Na Figura 13, a banda de adsorção a 1055 cm-1 a 500o C, é atribuída a espécies superfíciais de sulfito ou sulfato na alumina. A maioria das bandas associadas com o sulfito são esperadas abaixo de 1000 cm-1, porém não podem ser observadas devido à forte absorção da alumina nesta região. O íon livre SO3 -2 foi associado a faixas entre 960 e 1010 cm-1. A região entre 1170 a 1187 cm-1 (Figura 13) pode ser atribuída à espécies de sulfato, onde o sulfato de alumínio aparece com uma intensa absorção até aproximadamente 1190 cm-1. A posição da banda na Figura 13 muda para comprimentos de onda mais altos quando a temperatura aumenta e quando SO2 é removido da fase gasosa, indicando uma transição do sulfato superficial para o sulfato mássico. Além disso, o ombro a 1260–1280 cm-1 (espectros b–e) e 1230 cm-1 (espectros b e c) são atribuídos a sulfatos e espécies sulfitos, respectivamente.
Figura 11 Figura 12 Figura 13
Figura 11. Espectros in situ de DRIFT a 200 °C no Pt/ -Al2O3 exposto sucessivamente a (a) 0,42% de C3H8 de 3% de O2 em N2; (b) 0,42% de C3H8 e 1,5% de O2 em N2; (c) 0,42% de C3H8 e 0,75% de O2 em N2; (d) 0,42% de C3H8 e 0% de O2 em N2; e (e) N2.
Figura 12. Espectros in situ de DRIFT da região entre 4000 a 1.200 cm-1 para o Pt/ -Al2O3 sucessivamente exposto a (a) 0,42% de C3H8 e 3% de O2 em N2 a 200 °C; (b) 0,42% de C3H8, 3% de O2 e 0,06% de SO2 em N2 a 200 °C; (c) N2 a 200 °C; (d) 042% de C3H8, 3% de O2 e 0,06% de SO2 em N2 a 500 °C; e (e) N2 a 500 °C.

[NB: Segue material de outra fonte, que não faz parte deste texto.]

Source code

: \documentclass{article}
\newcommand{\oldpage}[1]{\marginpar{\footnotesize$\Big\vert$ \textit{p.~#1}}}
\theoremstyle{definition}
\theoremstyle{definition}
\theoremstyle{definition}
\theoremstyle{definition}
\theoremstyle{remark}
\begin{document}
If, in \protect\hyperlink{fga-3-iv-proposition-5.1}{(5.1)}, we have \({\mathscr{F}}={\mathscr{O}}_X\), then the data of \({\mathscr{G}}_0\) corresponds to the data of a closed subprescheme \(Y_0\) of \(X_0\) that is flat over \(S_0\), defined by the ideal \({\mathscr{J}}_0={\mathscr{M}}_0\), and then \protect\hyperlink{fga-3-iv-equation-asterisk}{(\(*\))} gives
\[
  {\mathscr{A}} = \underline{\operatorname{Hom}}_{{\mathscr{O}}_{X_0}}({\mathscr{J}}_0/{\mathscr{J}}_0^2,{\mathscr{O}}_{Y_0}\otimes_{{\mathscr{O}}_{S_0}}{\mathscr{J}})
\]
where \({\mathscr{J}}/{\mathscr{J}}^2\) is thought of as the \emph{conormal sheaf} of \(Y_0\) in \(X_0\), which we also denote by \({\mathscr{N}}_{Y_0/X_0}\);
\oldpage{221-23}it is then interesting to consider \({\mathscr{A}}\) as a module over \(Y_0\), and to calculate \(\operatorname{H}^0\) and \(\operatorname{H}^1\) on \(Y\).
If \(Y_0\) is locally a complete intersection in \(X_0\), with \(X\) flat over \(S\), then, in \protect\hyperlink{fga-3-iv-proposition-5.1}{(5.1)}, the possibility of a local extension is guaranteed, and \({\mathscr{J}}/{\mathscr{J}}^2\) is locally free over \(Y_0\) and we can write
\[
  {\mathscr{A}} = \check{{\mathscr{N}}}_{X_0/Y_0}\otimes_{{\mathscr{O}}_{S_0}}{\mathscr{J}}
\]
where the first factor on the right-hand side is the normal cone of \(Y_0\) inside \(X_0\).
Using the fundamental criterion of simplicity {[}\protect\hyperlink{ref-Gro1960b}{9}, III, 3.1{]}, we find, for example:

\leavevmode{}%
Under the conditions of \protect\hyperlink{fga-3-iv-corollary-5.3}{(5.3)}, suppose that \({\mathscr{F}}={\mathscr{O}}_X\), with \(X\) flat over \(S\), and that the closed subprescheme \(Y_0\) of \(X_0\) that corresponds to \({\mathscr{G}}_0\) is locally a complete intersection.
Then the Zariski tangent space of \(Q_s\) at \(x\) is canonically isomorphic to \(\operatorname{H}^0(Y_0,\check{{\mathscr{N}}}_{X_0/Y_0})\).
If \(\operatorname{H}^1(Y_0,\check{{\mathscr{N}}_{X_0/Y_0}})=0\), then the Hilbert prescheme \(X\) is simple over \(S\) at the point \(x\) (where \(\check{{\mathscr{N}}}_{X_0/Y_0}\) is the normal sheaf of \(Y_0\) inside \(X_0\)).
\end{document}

Figura 13. Espectros in situ de DRIFT da região de 1450 a 97 50 cm-1 para o Pt/ -Al2O3 exposto sucessivamente a (a) 0,42% de C3H8 de 3% de O2 em N2 a 200° C; (b) 0,42% de C3H8, 3% de O2 e 0,06% de SO2 em N2 a 200° C; (c) N2 a 200° C; (d) 042% de C3H8, 3% de O2 e 0,06% de SO2 em N2 a 500 °C; e (e) N2 a 500° C.
Através dos resultados de DRIFT, os autores sugeriram que o SO2 é adsorvido na superfície na forma de espécies sulfatos e sulfitos, o qual a 500 °C dessorve parcialmente como SO3.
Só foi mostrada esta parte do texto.